Richardson also has family members who fought for the Confederacy. That's a common reason kids choose that side, said museum outreach coordinator Kelly Mason, who's worked these camps about five years.
"I found that a lot of people from the South love their heritage, their ancestors, the stories that get passed down," she said.
Whereas kids who want to fight for the Union, "they love the ideas of the North - we want to fight for freedom, this is a country for free people," Mason said.
And keep in mind, she said, they're just kids. Once the mock battle starts, it's easy to remember.
The 15 boys squeal, laugh and yell as they square off with water balloons. The battle ends with the two sides lining up and belting each other (including Ruark and Luker) with water balloons. Everyone gets soaked - there's no clear winner.
Afterward, Luker thanks parents for bringing their kids.
"All the kids were fantastic," he said. "They were very engaged, asked wonderful questions, and it was a pleasure to be with them."
There were no African-Americans at the camp, but that doesn't take away from Stacey Malker Duff's appreciation of it. She's the first African-American woman elected to the town of Dallas' Board of Alderman.
"I faced a lot of stuff knocking on doors - it was not all pretty," she said.
Malker Duff said some people made racist comments to her as she campaigned last year. But she said that's nothing compared to what her ancestors went through, and it's important for children to learn that history.
"Our children need to see from whence we came, and the growth we've made," she said. "And we still have a ways to go."
Several of the parents echo those ideas. Jennifer Villamore is Ben's mom, the kid who pointed out this is a free country.
"We want him to know about his ancestors," she said. "We want him to know about his current family members. My brother-in-law, my nephew are both serving in the army, and so he's got that on his heart to serve his country later."
Another parent, Tim Richardson, brought his sons Luke and Levi.
"It's so hard for them to conceptualize slavery and what that means," he said. "Luke kind of gets it but Levi really doesn't.
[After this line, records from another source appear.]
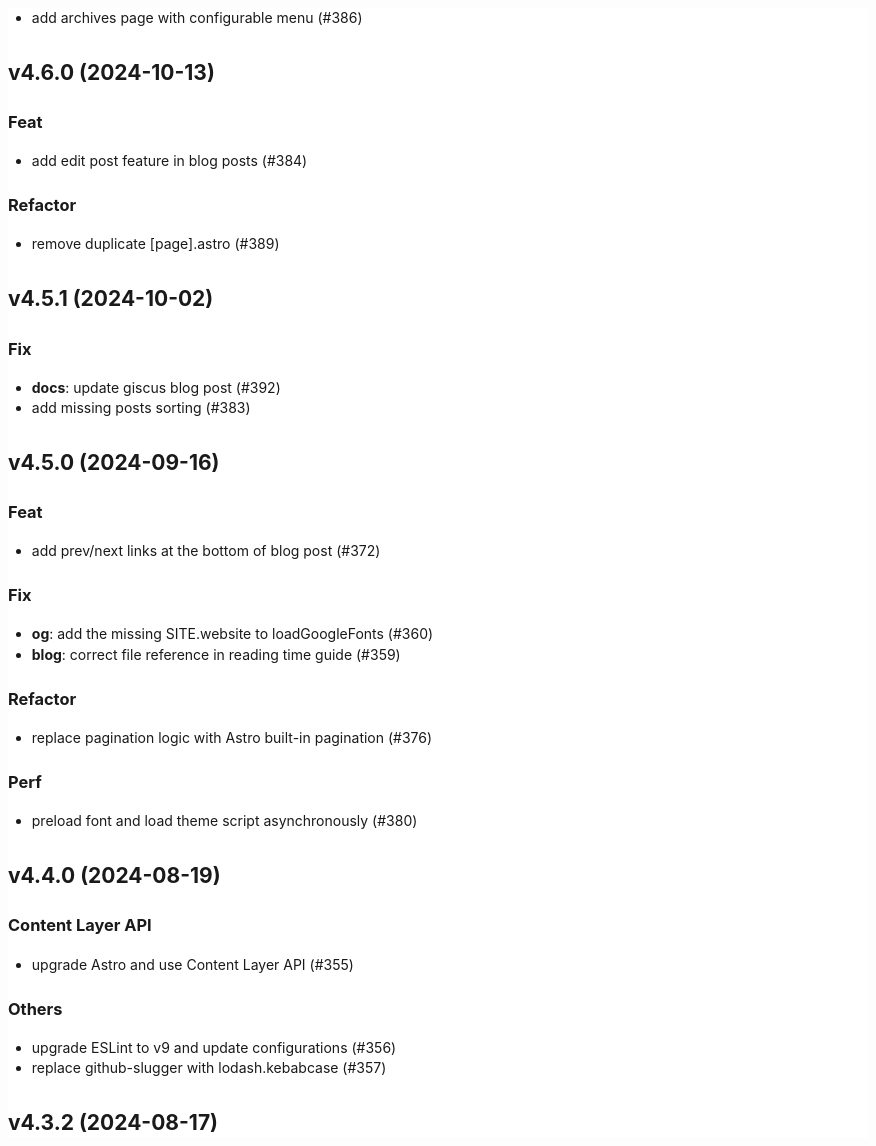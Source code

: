 - add archives page with configurable menu (#386)

## v4.6.0 (2024-10-13)

### Feat

- add edit post feature in blog posts (#384)

### Refactor

- remove duplicate [page].astro (#389)

## v4.5.1 (2024-10-02)

### Fix

- **docs**: update giscus blog post (#392)
- add missing posts sorting (#383)

## v4.5.0 (2024-09-16)

### Feat

- add prev/next links at the bottom of blog post (#372)

### Fix

- **og**: add the missing SITE.website to loadGoogleFonts  (#360)
- **blog**: correct file reference in reading time guide (#359)

### Refactor

- replace pagination logic with Astro built-in pagination (#376)

### Perf

- preload font and load theme script asynchronously (#380)

## v4.4.0 (2024-08-19)

### Content Layer API

- upgrade Astro and use Content Layer API (#355)

### Others

- upgrade ESLint to v9 and update configurations (#356)
- replace github-slugger with lodash.kebabcase (#357)

## v4.3.2 (2024-08-17)
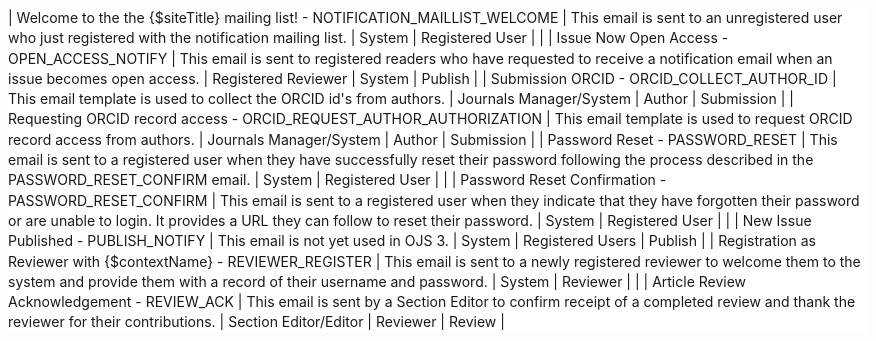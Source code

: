 | Welcome to the the {$siteTitle} mailing list! - NOTIFICATION_MAILLIST_WELCOME | This email is sent to an unregistered user who just registered with the notification mailing list.                                                                                                                                                                                                                                                                                                                                                                                       | System                             | Registered User                |                          |
| Issue Now Open Access - OPEN_ACCESS_NOTIFY                                    | This email is sent to registered readers who have requested to receive a notification email when an issue becomes open access.                                                                                                                                                                                                                                                                                                                                                           | Registered Reviewer                | System                         | Publish                  |
| Submission ORCID - ORCID_COLLECT_AUTHOR_ID                                    | This email template is used to collect the ORCID id's from authors.                                                                                                                                                                                                                                                                                                                                                                                                                      | Journals Manager/System            | Author                         | Submission               |
| Requesting ORCID record access - ORCID_REQUEST_AUTHOR_AUTHORIZATION           | This email template is used to request ORCID record access from authors.                                                                                                                                                                                                                                                                                                                                                                                                                 | Journals Manager/System            | Author                         | Submission               |
| Password Reset - PASSWORD_RESET                                                 | This email is sent to a registered user when they have successfully reset their password following the process described in the PASSWORD_RESET_CONFIRM email.                                                                                                                                                                                                                                                                                                                          | System                             | Registered User                |                          |
| Password Reset Confirmation - PASSWORD_RESET_CONFIRM                          | This email is sent to a registered user when they indicate that they have forgotten their password or are unable to login. It provides a URL they can follow to reset their password.                                                                                                                                                                                                                                                                                                    | System                             | Registered User                |                          |
| New Issue Published - PUBLISH_NOTIFY                                            | This email is not yet used in OJS 3.                                                                                                                                                                                                                                                                                                                                                                                                                                                     | System                             | Registered Users               | Publish                  |
| Registration as Reviewer with {$contextName} - REVIEWER_REGISTER                | This email is sent to a newly registered reviewer to welcome them to the system and provide them with a record of their username and password.                                                                                                                                                                                                                                                                                                                                           | System                             | Reviewer                       |                          |
| Article Review Acknowledgement - REVIEW_ACK                                     | This email is sent by a Section Editor to confirm receipt of a completed review and thank the reviewer for their contributions.                                                                                                                                                                                                                                                                                                                                                          | Section Editor/Editor              | Reviewer                       | Review                   |
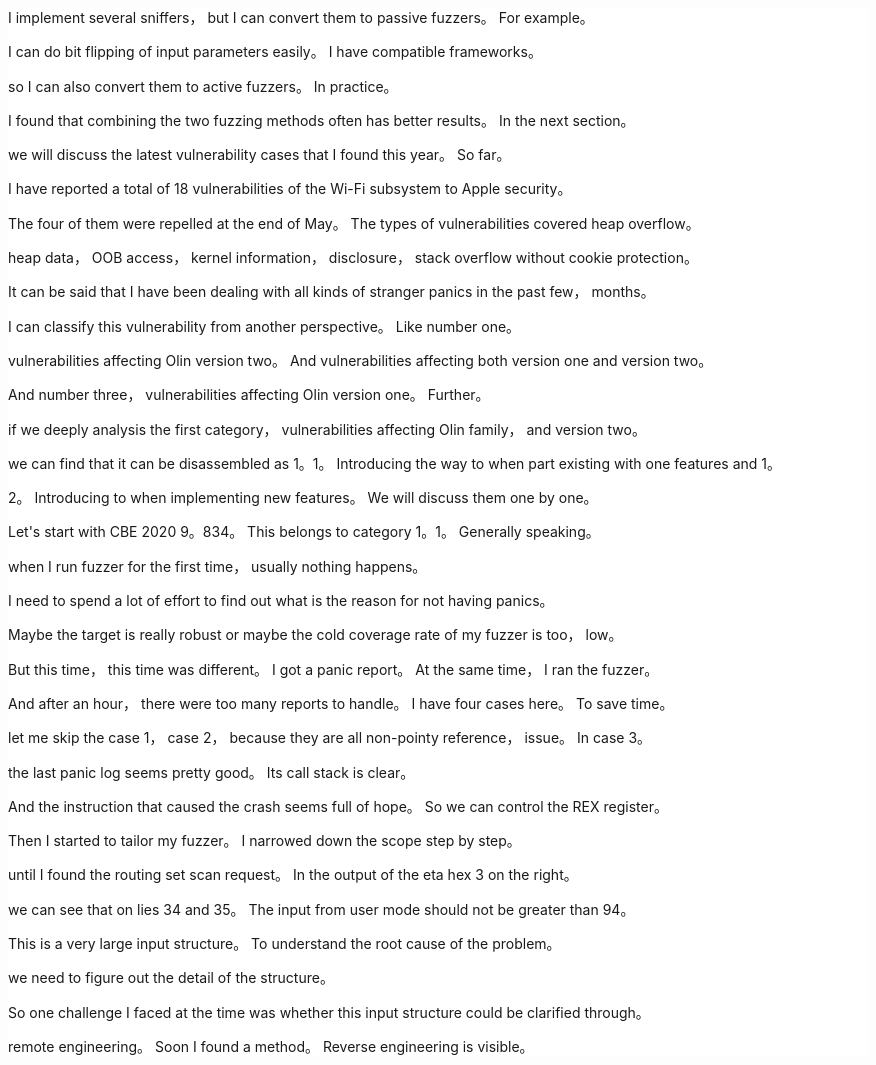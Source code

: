  I implement several sniffers， but I can convert them to passive fuzzers。 For example。

 I can do bit flipping of input parameters easily。 I have compatible frameworks。

 so I can also convert them to active fuzzers。 In practice。

 I found that combining the two fuzzing methods often has better results。 In the next section。

 we will discuss the latest vulnerability cases that I found this year。 So far。

 I have reported a total of 18 vulnerabilities of the Wi-Fi subsystem to Apple security。

 The four of them were repelled at the end of May。 The types of vulnerabilities covered heap overflow。

 heap data， OOB access， kernel information， disclosure， stack overflow without cookie protection。

 It can be said that I have been dealing with all kinds of stranger panics in the past few， months。

 I can classify this vulnerability from another perspective。 Like number one。

 vulnerabilities affecting Olin version two。 And vulnerabilities affecting both version one and version two。

 And number three， vulnerabilities affecting Olin version one。 Further。

 if we deeply analysis the first category， vulnerabilities affecting Olin family， and version two。

 we can find that it can be disassembled as 1。1。 Introducing the way to when part existing with one features and 1。

2。 Introducing to when implementing new features。 We will discuss them one by one。

 Let's start with CBE 2020 9。834。 This belongs to category 1。1。 Generally speaking。

 when I run fuzzer for the first time， usually nothing happens。

 I need to spend a lot of effort to find out what is the reason for not having panics。

 Maybe the target is really robust or maybe the cold coverage rate of my fuzzer is too， low。

 But this time， this time was different。 I got a panic report。 At the same time， I ran the fuzzer。

 And after an hour， there were too many reports to handle。 I have four cases here。 To save time。

 let me skip the case 1， case 2， because they are all non-pointy reference， issue。 In case 3。

 the last panic log seems pretty good。 Its call stack is clear。

 And the instruction that caused the crash seems full of hope。 So we can control the REX register。

 Then I started to tailor my fuzzer。 I narrowed down the scope step by step。

 until I found the routing set scan request。 In the output of the eta hex 3 on the right。

 we can see that on lies 34 and 35。 The input from user mode should not be greater than 94。

 This is a very large input structure。 To understand the root cause of the problem。

 we need to figure out the detail of the structure。

 So one challenge I faced at the time was whether this input structure could be clarified through。

 remote engineering。 Soon I found a method。 Reverse engineering is visible。
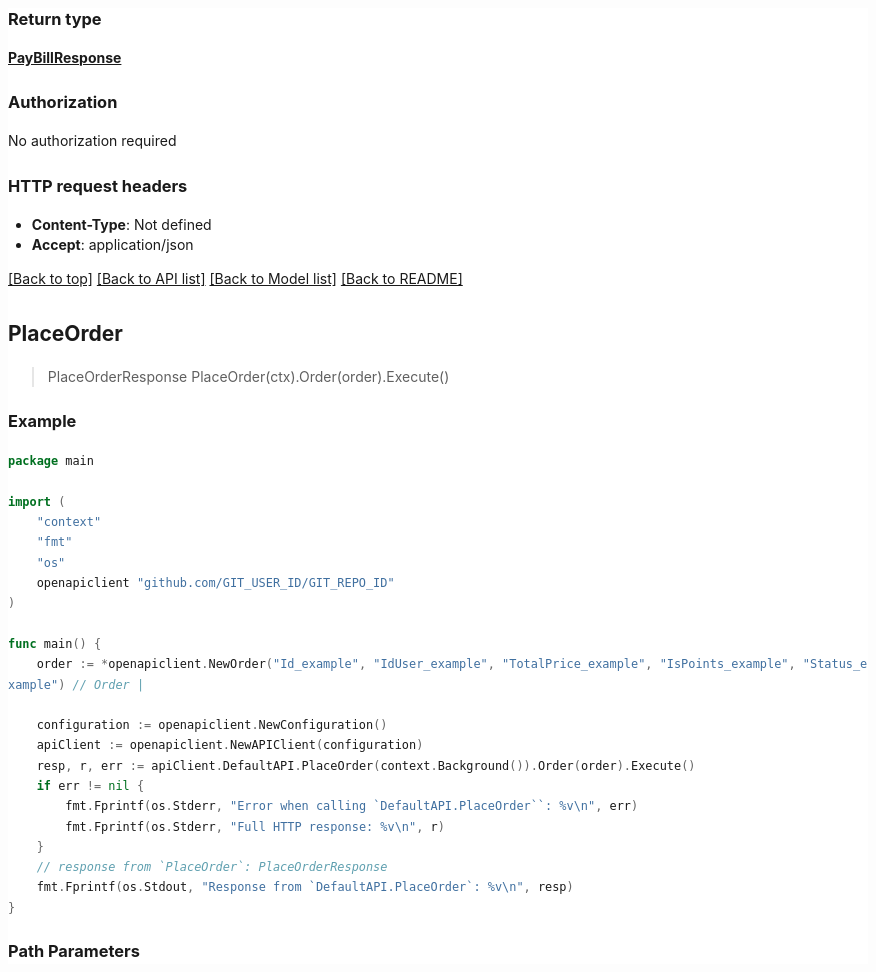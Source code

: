 
### Return type

[**PayBillResponse**](PayBillResponse.md)

### Authorization

No authorization required

### HTTP request headers

- **Content-Type**: Not defined
- **Accept**: application/json

[[Back to top]](#) [[Back to API list]](../README.md#documentation-for-api-endpoints)
[[Back to Model list]](../README.md#documentation-for-models)
[[Back to README]](../README.md)


## PlaceOrder

> PlaceOrderResponse PlaceOrder(ctx).Order(order).Execute()



### Example

```go
package main

import (
    "context"
    "fmt"
    "os"
    openapiclient "github.com/GIT_USER_ID/GIT_REPO_ID"
)

func main() {
    order := *openapiclient.NewOrder("Id_example", "IdUser_example", "TotalPrice_example", "IsPoints_example", "Status_example") // Order | 

    configuration := openapiclient.NewConfiguration()
    apiClient := openapiclient.NewAPIClient(configuration)
    resp, r, err := apiClient.DefaultAPI.PlaceOrder(context.Background()).Order(order).Execute()
    if err != nil {
        fmt.Fprintf(os.Stderr, "Error when calling `DefaultAPI.PlaceOrder``: %v\n", err)
        fmt.Fprintf(os.Stderr, "Full HTTP response: %v\n", r)
    }
    // response from `PlaceOrder`: PlaceOrderResponse
    fmt.Fprintf(os.Stdout, "Response from `DefaultAPI.PlaceOrder`: %v\n", resp)
}
```

### Path Parameters
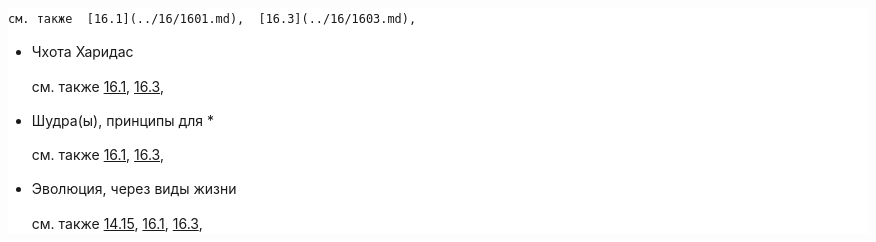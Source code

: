 	см. также  [16.1](../16/1601.md),  [16.3](../16/1603.md), 
	
- Чхота Харидас

	см. также  [16.1](../16/1601.md),  [16.3](../16/1603.md), 
	
- Шудра(ы), принципы для \*

	см. также  [16.1](../16/1601.md),  [16.3](../16/1603.md), 
	
- Эволюция, через виды жизни

	см. также  [14.15](../14/1415.md),  [16.1](../16/1601.md),  [16.3](../16/1603.md), 
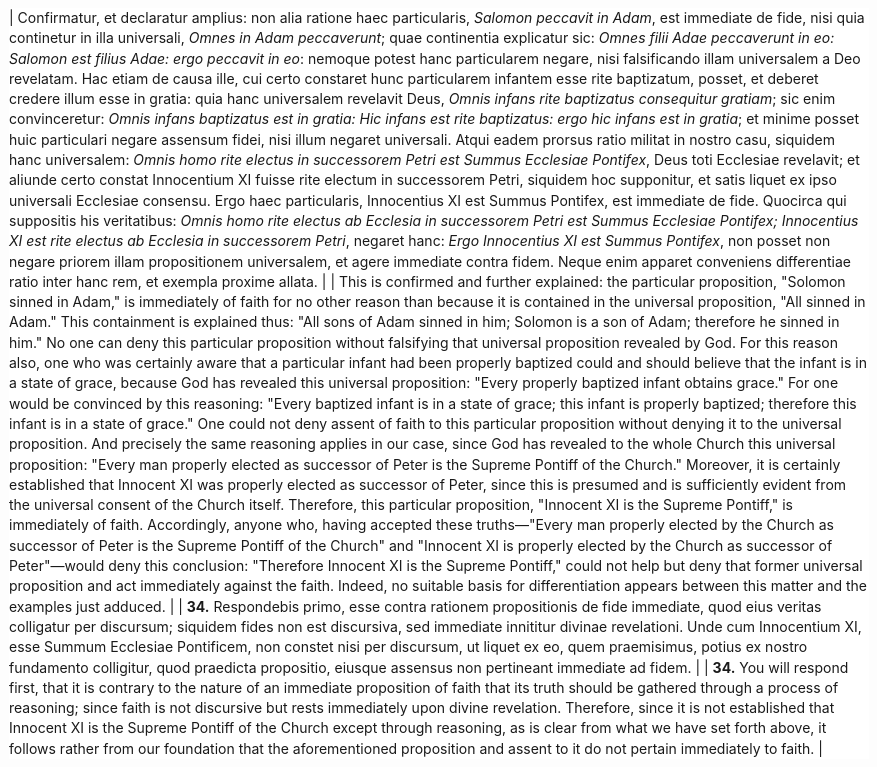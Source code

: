 | Confirmatur, et declaratur amplius: non alia ratione haec particularis, *Salomon peccavit in Adam*, est immediate de fide, nisi quia continetur in illa universali, *Omnes in Adam peccaverunt*; quae continentia explicatur sic: *Omnes filii Adae peccaverunt in eo: Salomon est filius Adae: ergo peccavit in eo*: nemoque potest hanc particularem negare, nisi falsificando illam universalem a Deo revelatam. Hac etiam de causa ille, cui certo constaret hunc particularem infantem esse rite baptizatum, posset, et deberet credere illum esse in gratia: quia hanc universalem revelavit Deus, *Omnis infans rite baptizatus consequitur gratiam*; sic enim convinceretur: *Omnis infans baptizatus est in gratia: Hic infans est rite baptizatus: ergo hic infans est in gratia*; et minime posset huic particulari negare assensum fidei, nisi illum negaret universali. Atqui eadem prorsus ratio militat in nostro casu, siquidem hanc universalem: *Omnis homo rite electus in successorem Petri est Summus Ecclesiae Pontifex*, Deus toti Ecclesiae revelavit; et aliunde certo constat Innocentium XI fuisse rite electum in successorem Petri, siquidem hoc supponitur, et satis liquet ex ipso universali Ecclesiae consensu. Ergo haec particularis, Innocentius XI est Summus Pontifex, est immediate de fide. Quocirca qui suppositis his veritatibus: *Omnis homo rite electus ab Ecclesia in successorem Petri est Summus Ecclesiae Pontifex; Innocentius XI est rite electus ab Ecclesia in successorem Petri*, negaret hanc: *Ergo Innocentius XI est Summus Pontifex*, non posset non negare priorem illam propositionem universalem, et agere immediate contra fidem. Neque enim apparet conveniens differentiae ratio inter hanc rem, et exempla proxime allata. | | This is confirmed and further explained: the particular proposition, "Solomon sinned in Adam," is immediately of faith for no other reason than because it is contained in the universal proposition, "All sinned in Adam." This containment is explained thus: "All sons of Adam sinned in him; Solomon is a son of Adam; therefore he sinned in him." No one can deny this particular proposition without falsifying that universal proposition revealed by God. For this reason also, one who was certainly aware that a particular infant had been properly baptized could and should believe that the infant is in a state of grace, because God has revealed this universal proposition: "Every properly baptized infant obtains grace." For one would be convinced by this reasoning: "Every baptized infant is in a state of grace; this infant is properly baptized; therefore this infant is in a state of grace." One could not deny assent of faith to this particular proposition without denying it to the universal proposition. And precisely the same reasoning applies in our case, since God has revealed to the whole Church this universal proposition: "Every man properly elected as successor of Peter is the Supreme Pontiff of the Church." Moreover, it is certainly established that Innocent XI was properly elected as successor of Peter, since this is presumed and is sufficiently evident from the universal consent of the Church itself. Therefore, this particular proposition, "Innocent XI is the Supreme Pontiff," is immediately of faith. Accordingly, anyone who, having accepted these truths—"Every man properly elected by the Church as successor of Peter is the Supreme Pontiff of the Church" and "Innocent XI is properly elected by the Church as successor of Peter"—would deny this conclusion: "Therefore Innocent XI is the Supreme Pontiff," could not help but deny that former universal proposition and act immediately against the faith. Indeed, no suitable basis for differentiation appears between this matter and the examples just adduced. |
| **34.** Respondebis primo, esse contra rationem propositionis de fide immediate, quod eius veritas colligatur per discursum; siquidem fides non est discursiva, sed immediate innititur divinae revelationi. Unde cum Innocentium XI, esse Summum Ecclesiae Pontificem, non constet nisi per discursum, ut liquet ex eo, quem praemisimus, potius ex nostro fundamento colligitur, quod praedicta propositio, eiusque assensus non pertineant immediate ad fidem. | | **34.** You will respond first, that it is contrary to the nature of an immediate proposition of faith that its truth should be gathered through a process of reasoning; since faith is not discursive but rests immediately upon divine revelation. Therefore, since it is not established that Innocent XI is the Supreme Pontiff of the Church except through reasoning, as is clear from what we have set forth above, it follows rather from our foundation that the aforementioned proposition and assent to it do not pertain immediately to faith. |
I have to constantly re-explain what that was and why."
Luke, the 12-year-old who signed up for the Confederacy, puts it simply:
"I don't approve of slavery," he said. "It's just an evil thing."
The idea that inequality is evil was a radical notion before the Civil War, said Jason Luker, the camp's leader.
"And we want to be able to show them - where did you get those ideas?" he said. "It came from this major, bloody moment in our history."